There were an increased number of EEE cases in Virginia in 2009, but the number of equine WNV cases dropped in comparison to the last couple of years, and state officials are concerned that horse owners may be lulled into inaction by the lack of disease activity. Vaccines are available to drastically reduce the incidence of these diseases in horses. The vaccines are effective for six – twelve months, so horses should be re-vaccinated at least annually. In an area where the disease occurs frequently, such as southeast and Tidewater Virginia, most veterinarians recommend vaccination every six months. For the vaccine to be effective it must be handled and administered properly and be given at least two weeks before the horse is exposed to the virus.
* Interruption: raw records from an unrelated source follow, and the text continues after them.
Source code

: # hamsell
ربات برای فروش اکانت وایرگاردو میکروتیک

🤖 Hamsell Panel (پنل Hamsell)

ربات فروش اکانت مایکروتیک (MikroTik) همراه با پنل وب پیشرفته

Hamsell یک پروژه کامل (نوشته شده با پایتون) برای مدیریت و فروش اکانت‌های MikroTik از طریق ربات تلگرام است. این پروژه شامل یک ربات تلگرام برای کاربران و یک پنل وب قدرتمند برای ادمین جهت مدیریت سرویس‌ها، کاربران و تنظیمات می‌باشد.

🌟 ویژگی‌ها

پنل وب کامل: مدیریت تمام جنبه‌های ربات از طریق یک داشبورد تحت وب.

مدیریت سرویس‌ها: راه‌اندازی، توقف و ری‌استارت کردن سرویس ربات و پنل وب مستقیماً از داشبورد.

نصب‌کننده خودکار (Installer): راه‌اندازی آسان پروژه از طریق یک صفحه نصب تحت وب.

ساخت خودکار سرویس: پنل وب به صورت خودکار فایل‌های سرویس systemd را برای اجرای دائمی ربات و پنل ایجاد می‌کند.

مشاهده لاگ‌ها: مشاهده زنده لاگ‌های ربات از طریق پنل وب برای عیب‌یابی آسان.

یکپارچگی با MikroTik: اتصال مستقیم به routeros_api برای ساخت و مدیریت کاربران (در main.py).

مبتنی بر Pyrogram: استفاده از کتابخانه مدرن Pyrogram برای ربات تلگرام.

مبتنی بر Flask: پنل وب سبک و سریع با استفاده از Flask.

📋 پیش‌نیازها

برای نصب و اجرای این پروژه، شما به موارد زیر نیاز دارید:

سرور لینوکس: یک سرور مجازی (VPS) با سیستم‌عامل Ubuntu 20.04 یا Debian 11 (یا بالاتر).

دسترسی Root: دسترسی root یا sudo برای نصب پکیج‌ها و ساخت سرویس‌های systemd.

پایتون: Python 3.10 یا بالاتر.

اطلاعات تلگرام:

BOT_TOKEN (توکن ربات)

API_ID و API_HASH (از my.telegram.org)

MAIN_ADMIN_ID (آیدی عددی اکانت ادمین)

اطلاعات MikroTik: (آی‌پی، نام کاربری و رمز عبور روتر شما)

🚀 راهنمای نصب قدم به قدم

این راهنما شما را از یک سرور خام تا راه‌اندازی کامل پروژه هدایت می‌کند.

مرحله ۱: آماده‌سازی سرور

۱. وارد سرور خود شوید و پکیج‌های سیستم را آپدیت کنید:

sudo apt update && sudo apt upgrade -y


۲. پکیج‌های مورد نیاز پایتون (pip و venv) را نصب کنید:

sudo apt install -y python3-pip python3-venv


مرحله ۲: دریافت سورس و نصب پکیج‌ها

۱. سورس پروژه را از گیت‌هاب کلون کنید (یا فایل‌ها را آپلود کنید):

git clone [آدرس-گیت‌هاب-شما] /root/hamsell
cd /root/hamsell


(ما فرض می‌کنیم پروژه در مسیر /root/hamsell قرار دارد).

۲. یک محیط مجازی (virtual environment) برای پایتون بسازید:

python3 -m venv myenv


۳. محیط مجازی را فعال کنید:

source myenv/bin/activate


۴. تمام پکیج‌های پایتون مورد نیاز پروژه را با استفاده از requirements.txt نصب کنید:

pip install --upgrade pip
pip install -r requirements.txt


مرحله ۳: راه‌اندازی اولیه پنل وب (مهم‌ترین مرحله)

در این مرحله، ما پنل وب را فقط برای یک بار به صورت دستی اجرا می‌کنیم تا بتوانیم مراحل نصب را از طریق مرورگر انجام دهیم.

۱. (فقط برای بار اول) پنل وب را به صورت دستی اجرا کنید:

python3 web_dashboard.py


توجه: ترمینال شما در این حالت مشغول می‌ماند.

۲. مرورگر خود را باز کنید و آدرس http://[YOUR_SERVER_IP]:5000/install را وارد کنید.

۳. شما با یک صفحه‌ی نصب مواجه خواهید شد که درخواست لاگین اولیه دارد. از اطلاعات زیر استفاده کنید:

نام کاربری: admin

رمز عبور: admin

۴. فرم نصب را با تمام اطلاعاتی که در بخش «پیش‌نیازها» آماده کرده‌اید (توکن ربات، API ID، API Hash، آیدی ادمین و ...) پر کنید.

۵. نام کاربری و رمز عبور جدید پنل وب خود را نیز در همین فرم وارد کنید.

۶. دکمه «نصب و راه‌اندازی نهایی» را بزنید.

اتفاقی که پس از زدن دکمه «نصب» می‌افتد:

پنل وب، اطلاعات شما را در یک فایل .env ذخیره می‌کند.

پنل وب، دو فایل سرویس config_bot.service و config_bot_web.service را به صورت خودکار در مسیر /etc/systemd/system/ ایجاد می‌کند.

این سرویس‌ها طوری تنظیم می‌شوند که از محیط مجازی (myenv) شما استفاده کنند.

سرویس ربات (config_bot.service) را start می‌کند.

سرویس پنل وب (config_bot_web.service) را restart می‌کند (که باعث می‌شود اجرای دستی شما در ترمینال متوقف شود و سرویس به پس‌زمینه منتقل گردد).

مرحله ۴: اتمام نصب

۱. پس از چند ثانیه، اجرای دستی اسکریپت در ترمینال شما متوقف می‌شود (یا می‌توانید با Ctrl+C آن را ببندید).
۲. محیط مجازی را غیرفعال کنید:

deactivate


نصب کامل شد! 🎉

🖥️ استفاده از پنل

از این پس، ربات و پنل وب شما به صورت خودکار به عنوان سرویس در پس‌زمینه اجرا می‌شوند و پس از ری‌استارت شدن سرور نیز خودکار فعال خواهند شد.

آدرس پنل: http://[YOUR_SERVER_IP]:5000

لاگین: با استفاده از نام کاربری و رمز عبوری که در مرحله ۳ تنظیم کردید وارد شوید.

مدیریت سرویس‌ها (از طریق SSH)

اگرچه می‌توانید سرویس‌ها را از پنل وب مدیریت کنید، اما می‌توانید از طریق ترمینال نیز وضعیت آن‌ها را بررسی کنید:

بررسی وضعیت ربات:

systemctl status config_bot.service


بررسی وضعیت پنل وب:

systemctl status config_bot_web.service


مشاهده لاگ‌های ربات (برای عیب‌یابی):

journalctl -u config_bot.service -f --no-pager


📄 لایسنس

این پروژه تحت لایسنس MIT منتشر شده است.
"We have had some unusual weather patterns in the last year, including heavy rain over much of the state." says Dr. Joseph Garvin, Program Manager for VDACS’ Office of Laboratory Services. "How that affects the overall mosquito population as well as levels of EEE and WNV viruses in those mosquitoes is hard to predict. The bottom line is, these vaccines are very safe and effective, and we believe that in most cases, private veterinarians will recommend them for their clients. Horse-owners need to be aware that the vaccines require boosters every six to twelve months."
Typical symptoms of encephalitis in equines include staggering, circling, depression, loss of appetite and sometimes fever and blindness. There is no cure for these diseases, which can kill anywhere from 30% (WNV) to 90% (EEE) of the horses infected. Humans cannot become infected by handling an infected horse, nor can a horse acquire the virus from another infected horse; however, the presence of an infected horse in the area indicates that mosquitoes carrying EEE or WNV are present and pose a threat to both humans and horses.